Nel modello proposto da Jurij Lotman, le emozioni non si limitano a regolare i comportamenti individuali, ma costituiscono il fondamento stesso delle relazioni politiche. La coppia vergogna/paura si articola, infatti, in due registri distinti: la vergogna si accompagna all’onore e struttura il legame interno al gruppo; la paura, invece, si connette alla coercizione e caratterizza il rapporto con l’altro, con il potere.
Franciscu Sedda osserva che questa asimmetria è teoricamente rilevante: da un lato c’è una passione nobile, che produce legami fondati sul riconoscimento reciproco; dall’altro, un meccanismo impositivo, che presuppone la subordinazione, il timore, l’obbedienza forzata.

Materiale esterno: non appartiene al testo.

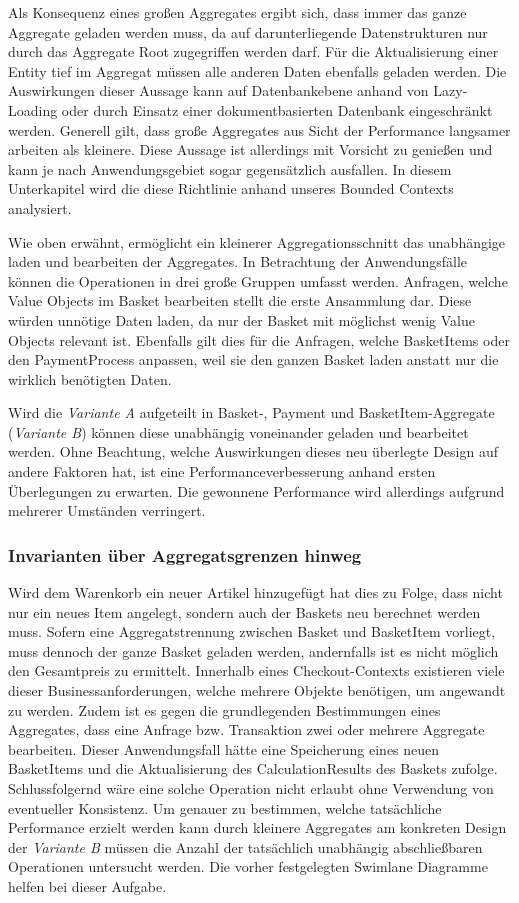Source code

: Als Konsequenz eines großen Aggregates ergibt sich, dass immer das ganze Aggregate geladen werden muss, da auf darunterliegende Datenstrukturen nur durch das Aggregate Root zugegriffen werden darf. Für die Aktualisierung einer Entity tief im Aggregat müssen alle anderen Daten ebenfalls geladen werden. Die Auswirkungen dieser Aussage kann auf Datenbankebene anhand von Lazy-Loading oder durch Einsatz einer dokumentbasierten Datenbank eingeschränkt werden. Generell gilt, dass große Aggregates aus Sicht der Performance langsamer arbeiten als kleinere. Diese Aussage ist allerdings mit Vorsicht zu genießen und kann je nach Anwendungsgebiet sogar gegensätzlich ausfallen. In diesem Unterkapitel wird die diese Richtlinie anhand unseres Bounded Contexts analysiert.

Wie oben erwähnt, ermöglicht ein kleinerer Aggregationsschnitt das unabhängige laden und bearbeiten der Aggregates. In Betrachtung der Anwendungsfälle können die Operationen in drei große Gruppen umfasst werden. Anfragen, welche Value Objects im Basket bearbeiten stellt die erste Ansammlung dar. Diese würden unnötige Daten laden, da nur der Basket mit möglichst wenig Value Objects relevant ist. Ebenfalls gilt dies für die Anfragen, welche BasketItems oder den PaymentProcess anpassen, weil sie den ganzen Basket laden anstatt nur die wirklich benötigten Daten.

Wird die \emph{Variante A} aufgeteilt in Basket-, Payment und BasketItem-Aggregate (\emph{Variante B}) können diese unabhängig voneinander geladen und bearbeitet werden. Ohne Beachtung, welche Auswirkungen dieses neu überlegte Design auf andere Faktoren hat, ist eine Performanceverbesserung anhand ersten Überlegungen zu erwarten. Die gewonnene Performance wird allerdings aufgrund mehrerer Umständen verringert.

\subsubsection{Invarianten über Aggregatsgrenzen hinweg}

Wird dem Warenkorb ein neuer Artikel hinzugefügt hat dies zu Folge, dass nicht nur ein neues Item angelegt, sondern auch der Baskets neu berechnet werden muss. Sofern eine Aggregatstrennung zwischen Basket und BasketItem vorliegt, muss dennoch der ganze Basket geladen werden, andernfalls ist es nicht möglich den Gesamtpreis zu ermittelt. Innerhalb eines Checkout-Contexts existieren viele dieser Businessanforderungen, welche mehrere Objekte benötigen, um angewandt zu werden. Zudem ist es gegen die grundlegenden Bestimmungen eines Aggregates, dass eine Anfrage bzw. Transaktion zwei oder mehrere Aggregate bearbeiten. Dieser Anwendungsfall hätte eine Speicherung eines neuen BasketItems und die Aktualisierung des CalculationResults des Baskets zufolge. Schlussfolgernd wäre eine solche Operation nicht erlaubt ohne Verwendung von eventueller Konsistenz. Um genauer zu bestimmen, welche tatsächliche Performance erzielt werden kann durch kleinere Aggregates am konkreten Design der \emph{Variante B} müssen die Anzahl der tatsächlich unabhängig abschließbaren Operationen untersucht werden. Die vorher festgelegten Swimlane Diagramme helfen bei dieser Aufgabe.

Il quadro si complica ulteriormente se si considerano le configurazioni storiche in cui questi dispositivi emotivi si inseriscono. Lotman stesso, nelle sue riflessioni sul potere e sulla cultura sovietica, evoca un contesto in cui la speranza è stata cancellata dalla paura.

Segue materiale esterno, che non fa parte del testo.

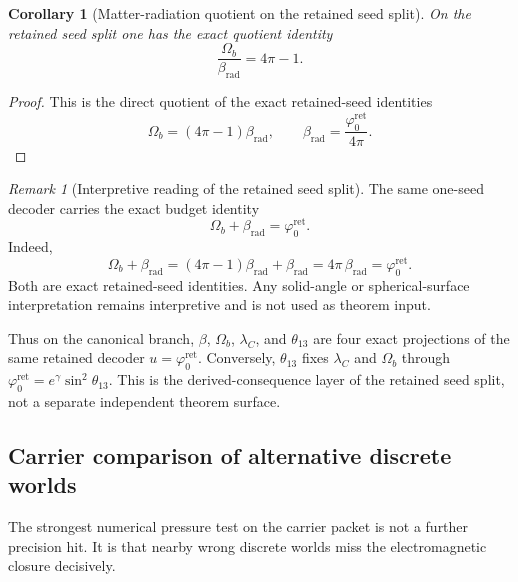 \documentclass[11pt,a4paper]{article}
\newtheorem{corollary}[theorem]{Corollary}
\theoremstyle{definition}
\theoremstyle{remark}
\newtheorem*{remark}{Remark}
\newcommand{\phiz}{\varphi_0^{\mathrm{ret}}}
\begin{document}
\begin{corollary}[Matter-radiation quotient on the retained seed split]
\label{cor:matter-radiation-quotient}
On the retained seed split one has the exact quotient identity
\[
\frac{\Omega_b}{\beta_{\mathrm{rad}}}=4\pi-1.
\]
\end{corollary}

\begin{proof}
This is the direct quotient of the exact retained-seed identities
\[
\Omega_b=(4\pi-1)\beta_{\mathrm{rad}},
\qquad
\beta_{\mathrm{rad}}=\frac{\phiz}{4\pi}.
\]
\end{proof}

\begin{remark}[Interpretive reading of the retained seed split]
The same one-seed decoder carries the exact budget identity
\begin{equation}
\label{eq:seed-budget-identity}
\Omega_b+\beta_{\mathrm{rad}}=\phiz.
\end{equation}
Indeed,
\[
\Omega_b+\beta_{\mathrm{rad}}
=(4\pi-1)\beta_{\mathrm{rad}}+\beta_{\mathrm{rad}}
=4\pi\,\beta_{\mathrm{rad}}
=\phiz.
\]
Both  are exact retained-seed
identities. Any solid-angle or spherical-surface interpretation remains interpretive and is not
used as theorem input.
\end{remark}

Thus on the canonical branch, $\beta$, $\Omega_b$, $\lambda_C$, and $\theta_{13}$ are four exact
projections of the same retained decoder $u=\phiz$. Conversely, $\theta_{13}$ fixes $\lambda_C$ and
$\Omega_b$ through $\phiz=e^\gamma\sin^2\theta_{13}$. This is the derived-consequence layer of the
retained seed split, not a separate independent theorem surface.

\subsection{Carrier comparison of alternative discrete worlds}

The strongest numerical pressure test on the carrier packet is not a further precision hit. It is
that nearby wrong discrete worlds miss the electromagnetic closure decisively.
\end{document}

Sedda mette in relazione questa condizione con quella del homo sovieticus, e in particolare del pensatore libero, costretto alla reticenza, alla “mezza verità”, alla paura di essere denunciato, licenziato, umiliato pubblicamente o arrestato. In una situazione in cui il regime ha svuotato l’utopia, trasformandola in strumento di controllo, l’onore emerge come risposta etica e culturale al terrore. È l’onore, inteso come dignità personale, a fondare la possibilità di una resistenza intellettuale e di un dissenso non individualista ma profondamente umano.
Ne è esempio il ruolo attribuito da Lotman ai Decabristi, protagonisti di un ideale di libertà radicato nella dignità e nel rispetto di sé. In un intervento televisivo del 1987, egli afferma: “I Decabristi erano individui che avevano rispetto di sé, e questa è una qualità sempre indispensabile. Perché chi ha rispetto di sé è un individuo libero. E, essendo libero, desidera la libertà anche per gli altri”. Questo passaggio viene accompagnato da versi del poeta Nekrasov che esaltano “la felicità delle anime nobili” come la capacità di gioire della felicità altrui.

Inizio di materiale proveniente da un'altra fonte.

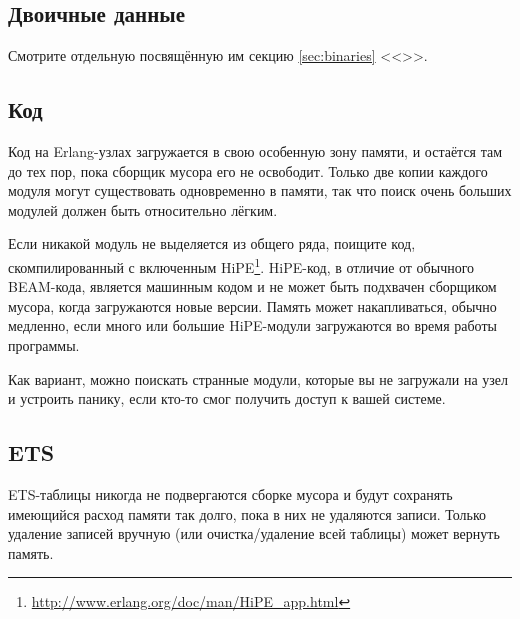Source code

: \documentclass[11pt, oneside]{book}   	%
\newcommand\NamedRef[1]{\ref{#1} <<\nameref{#1}>>}
\begin{document}
\subsection{Двоичные данные}

Смотрите отдельную посвящённую им секцию \NamedRef{sec:binaries}.


\subsection{Код}

Код на Erlang-узлах загружается в свою особенную зону памяти, и остаётся там до тех пор, пока сборщик мусора его не освободит. Только две копии каждого модуля могут существовать одновременно в памяти, так что поиск очень больших модулей должен быть относительно лёгким.

Если никакой модуль не выделяется из общего ряда, поищите код, скомпилированный с включенным HiPE\footnote{\href{http://www.erlang.org/doc/man/HiPE\_app.html}{http://www.erlang.org/doc/man/HiPE\_app.html}}. HiPE-код, в отличие от обычного BEAM-кода, является машинным кодом и не может быть подхвачен сборщиком мусора, когда загружаются новые версии. Память может накапливаться, обычно медленно, если много или большие HiPE-модули загружаются во время работы программы.

Как вариант, можно поискать странные модули, которые вы не загружали на узел и устроить панику, если кто-то смог получить доступ к вашей системе.


\subsection{ETS}

ETS-таблицы никогда не подвергаются сборке мусора и будут сохранять имеющийся расход памяти так долго, пока в них не удаляются записи. Только удаление записей вручную (или очистка/удаление всей таблицы) может вернуть память.
\end{document}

L’onore, dunque, non è mai isolato: si declina in una configurazione emotiva più ampia, che include l’onestà, la nobiltà d’animo, il rispetto di sé. In questo contesto, anche la cultura può essere intesa come una passione sui generis: “la cultura, tra le altre cose, esiste per questo, per analizzare e disperdere le paure”, afferma Lotman. La cultura come dispositivo di liberazione non si oppone solo alla coercizione politica, ma alla paura stessa come modalità dominante del legame sociale.
Sedda interpreta questa prospettiva come un tentativo di Lotman di tracciare una via intermedia tra il potere totalitario, che annulla l’individuo, e l’individualismo cieco, che dissolve ogni legame. La persona, con la sua dignità e la sua libertà, diventa il nucleo etico di un modello sociale fondato sull’uguaglianza, sul riconoscimento reciproco e sulla solidarietà. Questo modello, per via di una lunga traduzione storica, rinvia idealmente all’immagine del cittadino greco, libero e competitivo, ma sempre orientato al bene collettivo. Come ricorda Jean-Pierre Vernant, la democrazia ateniese si radicava in una “cultura della vergogna e dell’onore”.
Riferimento bibliografico: Franciscu Sedda, “Semiotics of Conflict: From Lotman to Semiopolitics”, TLU Press, Tallinn 2024.